*** AVAILABLE RECORDS ***

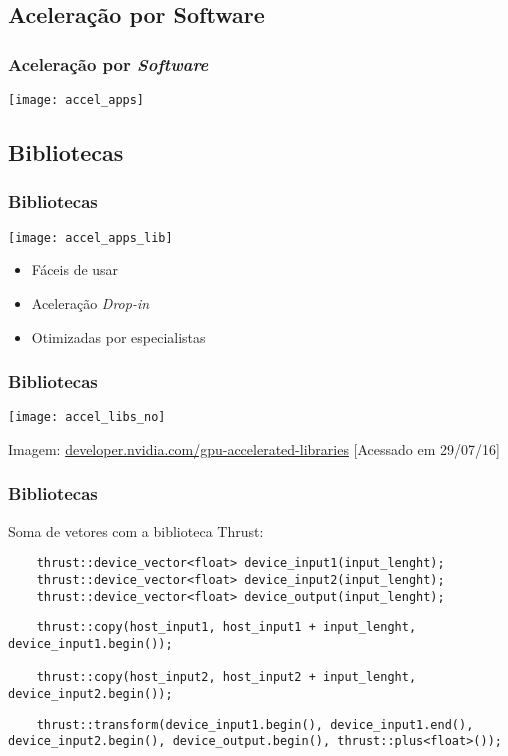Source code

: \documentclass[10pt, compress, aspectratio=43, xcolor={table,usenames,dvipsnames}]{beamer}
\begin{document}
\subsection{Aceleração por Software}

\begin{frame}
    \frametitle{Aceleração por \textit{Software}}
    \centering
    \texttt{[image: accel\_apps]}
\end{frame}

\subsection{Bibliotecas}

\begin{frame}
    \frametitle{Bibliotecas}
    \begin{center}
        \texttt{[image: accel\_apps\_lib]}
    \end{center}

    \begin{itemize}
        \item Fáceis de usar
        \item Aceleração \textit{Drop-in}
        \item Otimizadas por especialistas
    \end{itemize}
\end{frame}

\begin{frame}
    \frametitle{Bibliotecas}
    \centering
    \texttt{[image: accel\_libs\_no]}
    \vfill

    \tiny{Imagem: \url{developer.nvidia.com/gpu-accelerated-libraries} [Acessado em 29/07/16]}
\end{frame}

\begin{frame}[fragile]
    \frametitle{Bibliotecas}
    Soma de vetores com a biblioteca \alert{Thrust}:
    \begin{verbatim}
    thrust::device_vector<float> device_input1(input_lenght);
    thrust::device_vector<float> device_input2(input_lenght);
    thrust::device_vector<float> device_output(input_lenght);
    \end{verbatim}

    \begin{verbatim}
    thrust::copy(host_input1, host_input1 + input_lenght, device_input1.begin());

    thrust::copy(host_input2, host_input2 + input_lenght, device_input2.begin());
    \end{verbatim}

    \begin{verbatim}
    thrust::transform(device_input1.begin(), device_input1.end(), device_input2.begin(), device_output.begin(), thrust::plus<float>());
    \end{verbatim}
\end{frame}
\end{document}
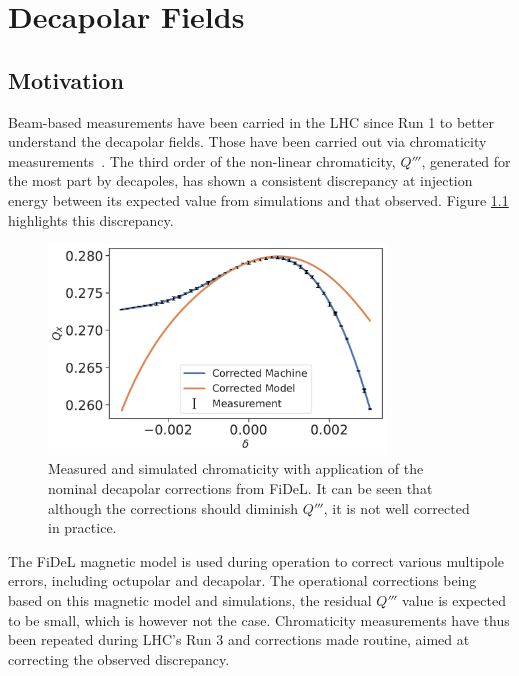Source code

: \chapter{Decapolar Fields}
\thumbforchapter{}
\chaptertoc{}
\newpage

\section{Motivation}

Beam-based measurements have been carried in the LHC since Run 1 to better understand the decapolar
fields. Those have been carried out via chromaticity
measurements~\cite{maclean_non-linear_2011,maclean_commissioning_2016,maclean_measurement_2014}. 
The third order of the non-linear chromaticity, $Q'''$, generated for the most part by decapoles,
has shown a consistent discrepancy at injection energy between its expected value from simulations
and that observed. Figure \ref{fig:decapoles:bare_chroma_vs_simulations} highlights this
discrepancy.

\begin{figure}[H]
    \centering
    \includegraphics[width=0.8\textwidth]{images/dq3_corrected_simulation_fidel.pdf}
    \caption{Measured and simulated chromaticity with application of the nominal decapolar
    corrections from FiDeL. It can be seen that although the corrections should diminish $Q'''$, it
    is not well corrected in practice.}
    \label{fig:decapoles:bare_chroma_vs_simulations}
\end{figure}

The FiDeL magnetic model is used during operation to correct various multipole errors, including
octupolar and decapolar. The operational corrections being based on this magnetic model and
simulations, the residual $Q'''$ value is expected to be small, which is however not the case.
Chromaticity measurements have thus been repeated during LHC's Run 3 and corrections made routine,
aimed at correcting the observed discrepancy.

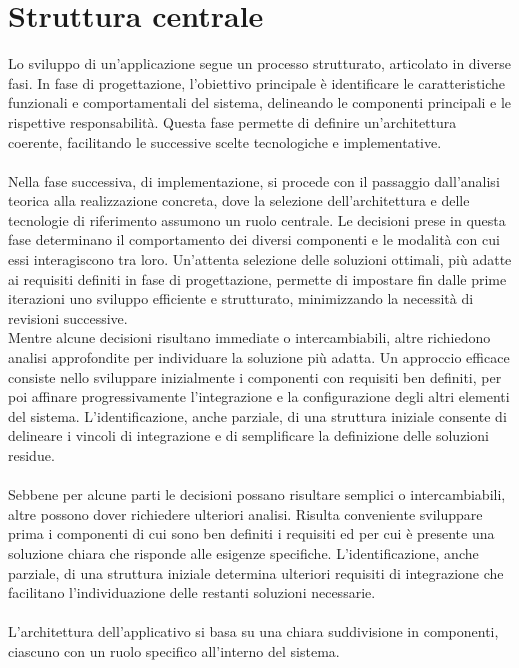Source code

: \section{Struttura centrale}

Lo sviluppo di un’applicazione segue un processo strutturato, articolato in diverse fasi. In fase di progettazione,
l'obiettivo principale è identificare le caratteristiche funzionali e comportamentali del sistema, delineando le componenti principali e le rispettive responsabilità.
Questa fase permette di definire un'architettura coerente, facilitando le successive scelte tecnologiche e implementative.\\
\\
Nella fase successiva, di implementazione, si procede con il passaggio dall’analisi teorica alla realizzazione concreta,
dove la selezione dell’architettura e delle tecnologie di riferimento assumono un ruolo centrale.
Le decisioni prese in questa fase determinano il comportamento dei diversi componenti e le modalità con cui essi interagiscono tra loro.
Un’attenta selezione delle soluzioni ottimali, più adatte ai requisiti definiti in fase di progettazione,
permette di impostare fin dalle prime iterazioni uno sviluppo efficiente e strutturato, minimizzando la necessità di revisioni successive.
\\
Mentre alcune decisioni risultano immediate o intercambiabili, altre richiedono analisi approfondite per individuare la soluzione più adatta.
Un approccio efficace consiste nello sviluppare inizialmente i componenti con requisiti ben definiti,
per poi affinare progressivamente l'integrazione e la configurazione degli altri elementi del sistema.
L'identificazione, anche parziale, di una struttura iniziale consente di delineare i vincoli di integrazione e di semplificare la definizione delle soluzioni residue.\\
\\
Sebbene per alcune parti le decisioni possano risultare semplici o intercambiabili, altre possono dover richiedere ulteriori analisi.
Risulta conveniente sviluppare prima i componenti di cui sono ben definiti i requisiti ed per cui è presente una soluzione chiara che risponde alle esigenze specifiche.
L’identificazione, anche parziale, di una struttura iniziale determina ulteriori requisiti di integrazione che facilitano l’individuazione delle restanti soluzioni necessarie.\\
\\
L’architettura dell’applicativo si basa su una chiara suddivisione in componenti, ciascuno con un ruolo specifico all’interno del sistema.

*** End of AVAILABLE RECORDS ***

» **ASSIGNMENT**
Go to the line above that contains "has shown a" and reproduce everything exactly from there through the line that contains "l'obiettivo principale è", leaving out the pictures.

» **ANSWER SECTION**
has shown a consistent discrepancy at injection energy between its expected value from simulations
and that observed. Figure \ref{fig:decapoles:bare_chroma_vs_simulations} highlights this
discrepancy.

\begin{figure}[H]
    \centering
    \includegraphics[width=0.8\textwidth]{images/dq3_corrected_simulation_fidel.pdf}
    \caption{Measured and simulated chromaticity with application of the nominal decapolar
    corrections from FiDeL. It can be seen that although the corrections should diminish $Q'''$, it
    is not well corrected in practice.}
    \label{fig:decapoles:bare_chroma_vs_simulations}
\end{figure}

The FiDeL magnetic model is used during operation to correct various multipole errors, including
octupolar and decapolar. The operational corrections being based on this magnetic model and
simulations, the residual $Q'''$ value is expected to be small, which is however not the case.
Chromaticity measurements have thus been repeated during LHC's Run 3 and corrections made routine,
aimed at correcting the observed discrepancy.

Source code

: \section{Struttura centrale}

Lo sviluppo di un’applicazione segue un processo strutturato, articolato in diverse fasi. In fase di progettazione,
l'obiettivo principale è identificare le caratteristiche funzionali e comportamentali del sistema, delineando le componenti principali e le rispettive responsabilità.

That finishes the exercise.